*Work order*: Once the line holding "那时候我还做着有朝一日能与谢梁同穿这身喜服的白日梦。" is found in the entries below, transcribe exactly every line up to and including the one holding "- AutoFill: exclude", but leave out the pictures.

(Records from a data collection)

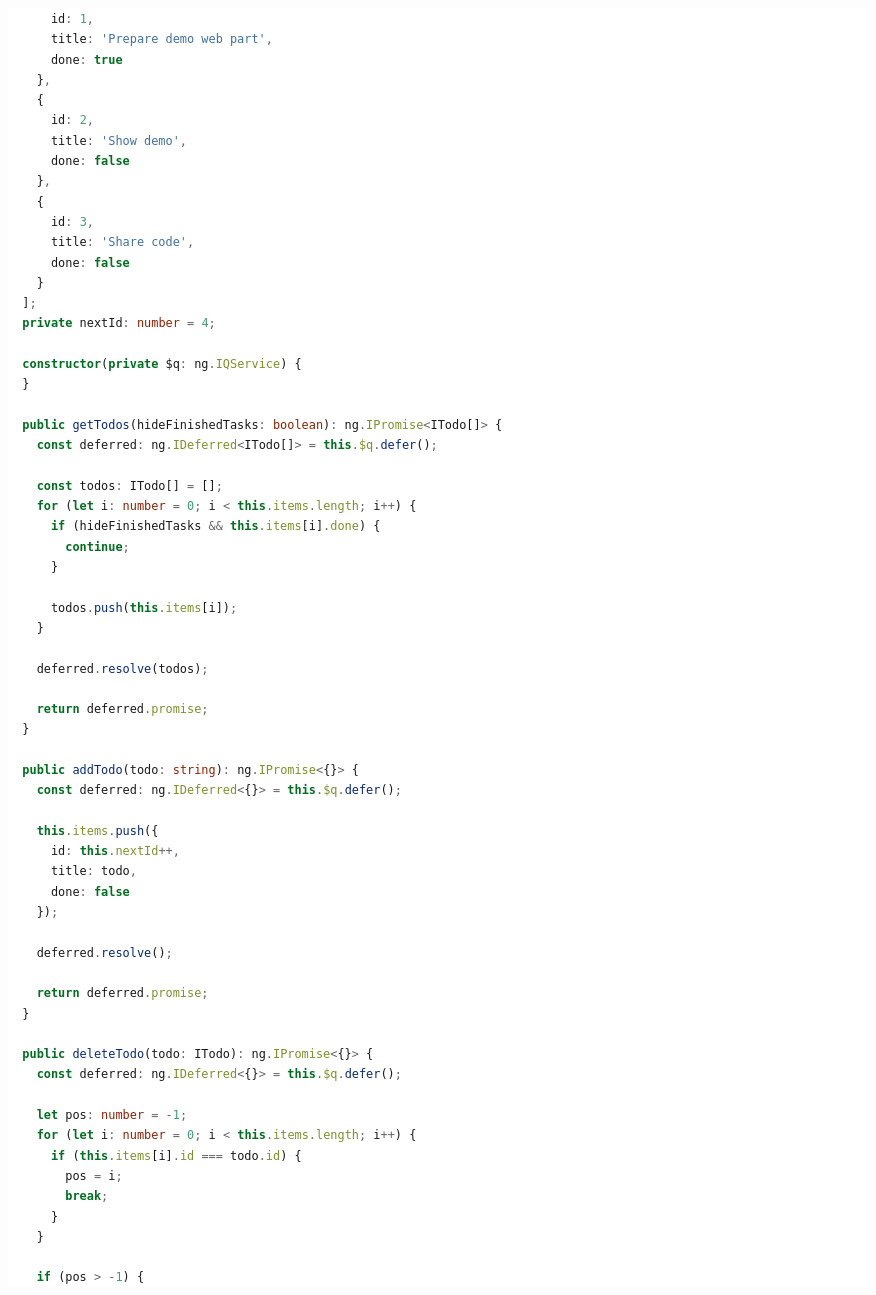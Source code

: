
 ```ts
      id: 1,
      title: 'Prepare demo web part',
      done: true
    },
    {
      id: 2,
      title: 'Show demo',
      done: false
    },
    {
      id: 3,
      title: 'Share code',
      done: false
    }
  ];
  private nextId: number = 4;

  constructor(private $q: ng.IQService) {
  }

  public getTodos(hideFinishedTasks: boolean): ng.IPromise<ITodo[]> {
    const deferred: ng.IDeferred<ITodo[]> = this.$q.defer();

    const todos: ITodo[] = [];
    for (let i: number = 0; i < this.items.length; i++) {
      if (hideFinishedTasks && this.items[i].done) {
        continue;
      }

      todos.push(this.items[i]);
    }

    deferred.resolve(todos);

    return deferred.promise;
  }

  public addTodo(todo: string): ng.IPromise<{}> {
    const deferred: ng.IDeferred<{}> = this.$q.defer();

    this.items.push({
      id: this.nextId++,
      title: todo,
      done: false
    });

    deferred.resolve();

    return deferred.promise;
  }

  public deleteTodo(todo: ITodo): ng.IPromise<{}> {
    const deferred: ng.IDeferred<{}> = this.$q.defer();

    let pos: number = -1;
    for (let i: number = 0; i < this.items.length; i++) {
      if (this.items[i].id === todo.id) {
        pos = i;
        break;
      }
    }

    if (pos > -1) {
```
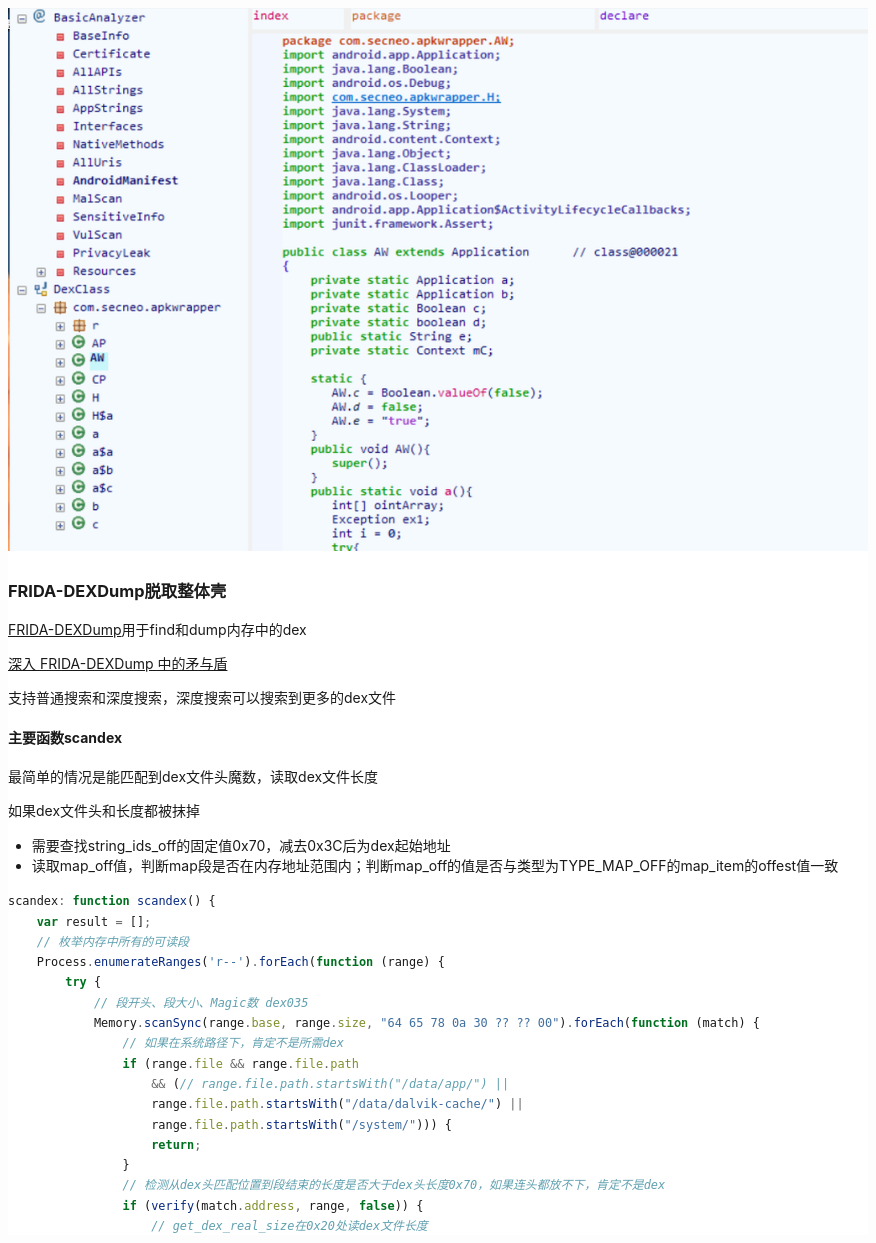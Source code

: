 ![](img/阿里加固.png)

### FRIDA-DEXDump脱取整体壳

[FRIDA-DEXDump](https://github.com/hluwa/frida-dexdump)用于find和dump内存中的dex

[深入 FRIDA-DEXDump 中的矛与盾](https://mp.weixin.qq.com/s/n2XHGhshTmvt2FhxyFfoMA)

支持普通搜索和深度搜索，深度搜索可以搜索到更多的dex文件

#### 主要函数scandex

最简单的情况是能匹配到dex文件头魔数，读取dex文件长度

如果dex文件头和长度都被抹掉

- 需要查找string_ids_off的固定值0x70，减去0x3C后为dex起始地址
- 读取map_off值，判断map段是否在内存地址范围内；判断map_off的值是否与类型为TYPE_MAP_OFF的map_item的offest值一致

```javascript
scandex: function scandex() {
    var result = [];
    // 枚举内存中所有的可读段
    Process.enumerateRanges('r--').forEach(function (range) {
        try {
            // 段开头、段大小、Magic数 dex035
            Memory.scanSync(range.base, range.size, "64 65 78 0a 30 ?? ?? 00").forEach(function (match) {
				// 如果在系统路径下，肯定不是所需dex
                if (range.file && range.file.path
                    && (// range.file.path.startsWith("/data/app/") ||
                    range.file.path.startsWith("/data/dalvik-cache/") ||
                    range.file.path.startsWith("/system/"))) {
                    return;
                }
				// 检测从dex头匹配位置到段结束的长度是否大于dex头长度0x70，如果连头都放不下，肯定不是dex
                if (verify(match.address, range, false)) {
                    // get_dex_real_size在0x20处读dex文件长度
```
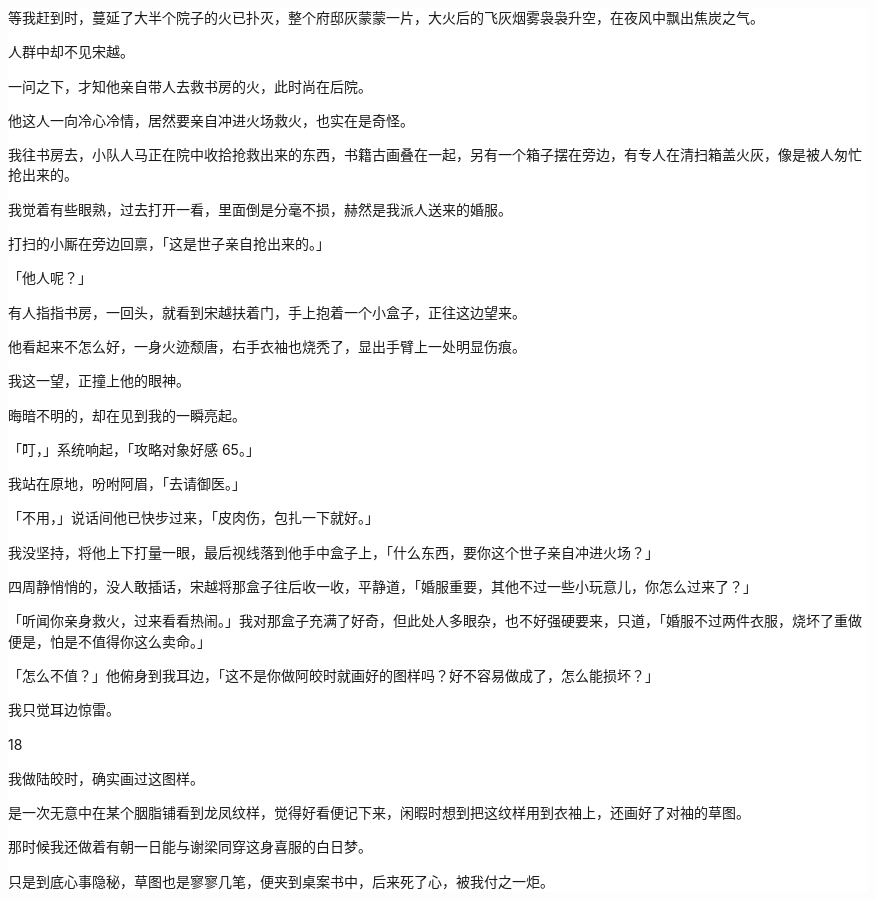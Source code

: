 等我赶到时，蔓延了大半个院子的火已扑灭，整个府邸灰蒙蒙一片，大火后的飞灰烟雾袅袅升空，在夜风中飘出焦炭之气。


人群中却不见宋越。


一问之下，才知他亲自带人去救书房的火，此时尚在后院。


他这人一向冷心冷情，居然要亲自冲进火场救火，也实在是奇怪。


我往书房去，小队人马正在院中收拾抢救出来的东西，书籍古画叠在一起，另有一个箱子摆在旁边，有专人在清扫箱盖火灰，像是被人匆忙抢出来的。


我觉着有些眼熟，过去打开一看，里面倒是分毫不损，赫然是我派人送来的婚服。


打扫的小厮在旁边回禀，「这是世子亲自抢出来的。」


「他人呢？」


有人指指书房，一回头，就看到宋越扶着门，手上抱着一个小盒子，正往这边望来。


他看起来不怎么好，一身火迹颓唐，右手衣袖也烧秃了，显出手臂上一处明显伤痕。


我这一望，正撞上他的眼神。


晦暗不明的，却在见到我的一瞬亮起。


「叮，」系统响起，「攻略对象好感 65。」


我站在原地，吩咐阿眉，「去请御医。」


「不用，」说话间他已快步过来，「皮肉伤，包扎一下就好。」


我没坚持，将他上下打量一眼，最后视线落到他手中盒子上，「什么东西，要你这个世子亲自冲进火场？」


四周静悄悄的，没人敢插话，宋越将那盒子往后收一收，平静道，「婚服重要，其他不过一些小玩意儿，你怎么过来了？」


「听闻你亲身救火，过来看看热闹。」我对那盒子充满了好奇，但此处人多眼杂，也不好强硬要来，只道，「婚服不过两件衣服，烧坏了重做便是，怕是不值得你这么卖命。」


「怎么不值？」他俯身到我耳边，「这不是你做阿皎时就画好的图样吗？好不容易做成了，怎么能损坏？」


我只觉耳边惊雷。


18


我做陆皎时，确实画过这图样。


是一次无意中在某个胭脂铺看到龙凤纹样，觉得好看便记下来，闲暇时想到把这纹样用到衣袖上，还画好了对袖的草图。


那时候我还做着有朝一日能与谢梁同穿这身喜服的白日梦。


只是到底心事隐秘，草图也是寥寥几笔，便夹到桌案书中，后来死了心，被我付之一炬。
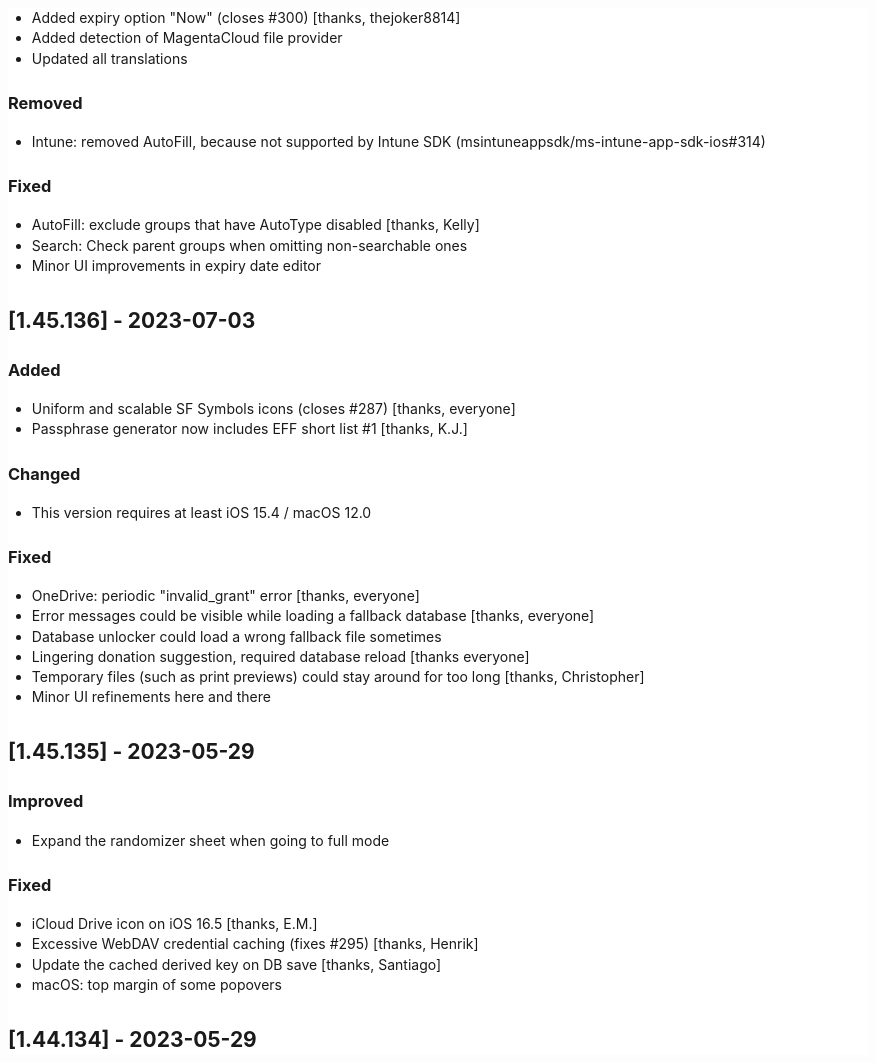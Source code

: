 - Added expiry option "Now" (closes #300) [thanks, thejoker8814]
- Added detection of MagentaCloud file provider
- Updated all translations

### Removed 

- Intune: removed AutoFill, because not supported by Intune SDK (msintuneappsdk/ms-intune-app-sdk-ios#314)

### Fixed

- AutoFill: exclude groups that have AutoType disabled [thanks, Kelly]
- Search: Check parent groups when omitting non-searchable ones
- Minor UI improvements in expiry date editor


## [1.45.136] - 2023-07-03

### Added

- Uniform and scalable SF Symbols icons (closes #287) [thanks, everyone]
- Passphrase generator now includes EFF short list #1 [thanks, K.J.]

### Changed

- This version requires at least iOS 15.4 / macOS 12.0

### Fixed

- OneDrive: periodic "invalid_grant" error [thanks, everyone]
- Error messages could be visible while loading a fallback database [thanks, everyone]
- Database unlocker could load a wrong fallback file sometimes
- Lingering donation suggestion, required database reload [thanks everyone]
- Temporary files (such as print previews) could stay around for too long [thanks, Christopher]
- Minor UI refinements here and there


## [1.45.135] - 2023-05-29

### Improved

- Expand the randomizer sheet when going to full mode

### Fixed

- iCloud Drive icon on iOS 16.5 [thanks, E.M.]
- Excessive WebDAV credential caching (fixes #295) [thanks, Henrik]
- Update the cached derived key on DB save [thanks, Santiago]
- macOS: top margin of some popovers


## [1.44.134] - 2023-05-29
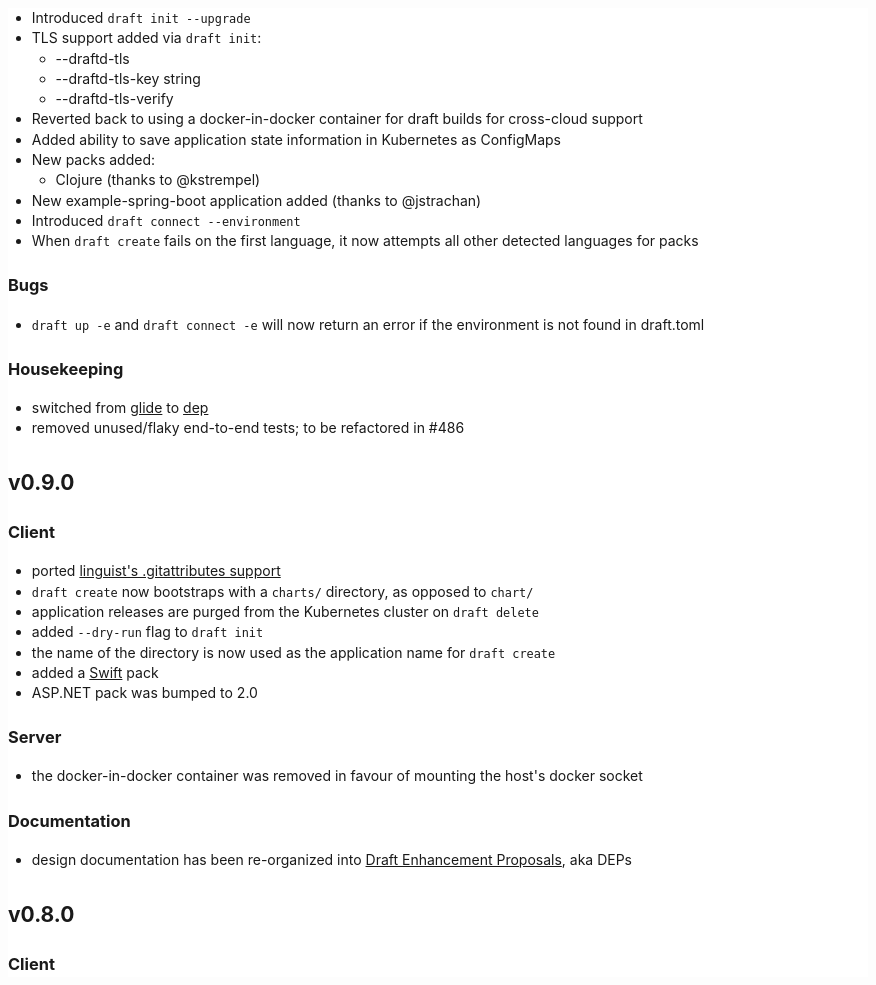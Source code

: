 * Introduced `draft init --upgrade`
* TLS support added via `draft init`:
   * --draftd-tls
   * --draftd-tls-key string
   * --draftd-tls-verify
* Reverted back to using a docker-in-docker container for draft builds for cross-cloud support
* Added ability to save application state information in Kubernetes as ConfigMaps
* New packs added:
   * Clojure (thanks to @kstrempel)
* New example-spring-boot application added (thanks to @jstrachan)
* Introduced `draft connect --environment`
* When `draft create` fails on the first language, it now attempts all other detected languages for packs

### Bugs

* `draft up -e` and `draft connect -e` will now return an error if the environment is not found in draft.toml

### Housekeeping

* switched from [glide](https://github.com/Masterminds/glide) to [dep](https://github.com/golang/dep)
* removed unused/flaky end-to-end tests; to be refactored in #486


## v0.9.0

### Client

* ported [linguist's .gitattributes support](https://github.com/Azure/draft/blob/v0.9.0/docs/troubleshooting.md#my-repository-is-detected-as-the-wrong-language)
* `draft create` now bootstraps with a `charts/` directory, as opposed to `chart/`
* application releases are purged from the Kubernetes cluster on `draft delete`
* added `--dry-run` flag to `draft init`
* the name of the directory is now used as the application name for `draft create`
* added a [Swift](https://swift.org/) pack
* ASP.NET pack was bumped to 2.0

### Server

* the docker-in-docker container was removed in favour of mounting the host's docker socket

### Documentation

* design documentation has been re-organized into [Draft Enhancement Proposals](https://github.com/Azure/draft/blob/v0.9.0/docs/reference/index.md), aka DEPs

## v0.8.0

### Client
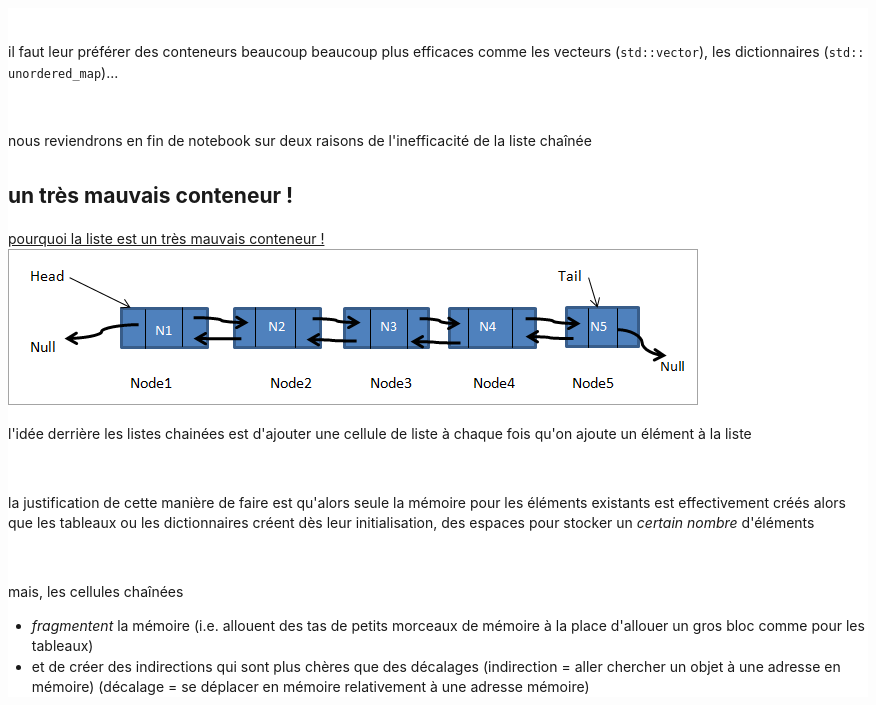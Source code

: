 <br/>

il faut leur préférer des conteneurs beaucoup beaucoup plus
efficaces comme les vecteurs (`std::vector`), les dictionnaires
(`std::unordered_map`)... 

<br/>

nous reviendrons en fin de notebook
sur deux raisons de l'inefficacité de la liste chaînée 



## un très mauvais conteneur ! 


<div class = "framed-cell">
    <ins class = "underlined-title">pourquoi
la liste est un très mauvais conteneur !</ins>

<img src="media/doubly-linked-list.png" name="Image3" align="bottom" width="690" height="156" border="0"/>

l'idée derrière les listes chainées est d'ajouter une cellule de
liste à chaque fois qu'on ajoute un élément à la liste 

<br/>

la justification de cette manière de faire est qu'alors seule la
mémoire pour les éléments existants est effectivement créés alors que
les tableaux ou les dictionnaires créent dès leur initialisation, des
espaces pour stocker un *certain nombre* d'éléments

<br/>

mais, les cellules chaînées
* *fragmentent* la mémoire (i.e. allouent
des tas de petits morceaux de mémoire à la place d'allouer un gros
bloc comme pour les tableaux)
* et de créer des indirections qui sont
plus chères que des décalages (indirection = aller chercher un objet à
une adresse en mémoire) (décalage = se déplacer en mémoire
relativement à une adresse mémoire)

*Answer space*:
那时候我还做着有朝一日能与谢梁同穿这身喜服的白日梦。


只是到底心事隐秘，草图也是寥寥几笔，便夹到桌案书中，后来死了心，被我付之一炬。
Source code

: - Added expiry option "Now" (closes #300) [thanks, thejoker8814]
- Added detection of MagentaCloud file provider
- Updated all translations

### Removed 

- Intune: removed AutoFill, because not supported by Intune SDK (msintuneappsdk/ms-intune-app-sdk-ios#314)

### Fixed

- AutoFill: exclude groups that have AutoType disabled [thanks, Kelly]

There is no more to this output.